EXERCISE REQUIREMENTS: Your result should be the lines holding the word "cdot", copied from the entries below.
# # #
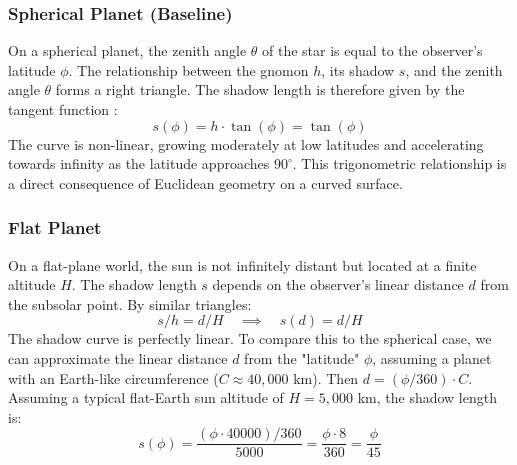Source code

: \documentclass[11pt]{article}
\begin{document}
\subsubsection{Spherical Planet (Baseline)}
On a spherical planet, the zenith angle $\theta$ of the star is equal to the observer's latitude $\phi$. The relationship between the gnomon $h$, its shadow $s$, and the zenith angle $\theta$ forms a right triangle. The shadow length is therefore given by the tangent function \cite{Cox2011}:
\begin{equation}
    s(\phi) = h \cdot \tan(\phi) = \tan(\phi)
    \label{eq:shadow_sphere}
\end{equation}
The curve is non-linear, growing moderately at low latitudes and accelerating towards infinity as the latitude approaches $90^{\circ}$. This trigonometric relationship is a direct consequence of Euclidean geometry on a curved surface.

\subsubsection{Flat Planet}
On a flat-plane world, the sun is not infinitely distant but located at a finite altitude $H$. The shadow length $s$ depends on the observer's linear distance $d$ from the subsolar point. By similar triangles:
\begin{equation}
    s/h = d/H \quad \implies \quad s(d) = d/H
    \label{eq:shadow_flat}
\end{equation}
The shadow curve is perfectly linear. To compare this to the spherical case, we can approximate the linear distance $d$ from the "latitude" $\phi$, assuming a planet with an Earth-like circumference ($C \approx 40,000$ km). Then $d = (\phi/360) \cdot C$. Assuming a typical flat-Earth sun altitude of $H = 5,000$ km, the shadow length is:
\[
s(\phi) = \frac{ (\phi \cdot 40000) / 360 }{5000} = \frac{\phi \cdot 8}{360} = \frac{\phi}{45}
\]
\end{document}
# # #
TASK ANSWER:
    s(\phi) = h \cdot \tan(\phi) = \tan(\phi)
The shadow curve is perfectly linear. To compare this to the spherical case, we can approximate the linear distance $d$ from the "latitude" $\phi$, assuming a planet with an Earth-like circumference ($C \approx 40,000$ km). Then $d = (\phi/360) \cdot C$. Assuming a typical flat-Earth sun altitude of $H = 5,000$ km, the shadow length is:
s(\phi) = \frac{ (\phi \cdot 40000) / 360 }{5000} = \frac{\phi \cdot 8}{360} = \frac{\phi}{45}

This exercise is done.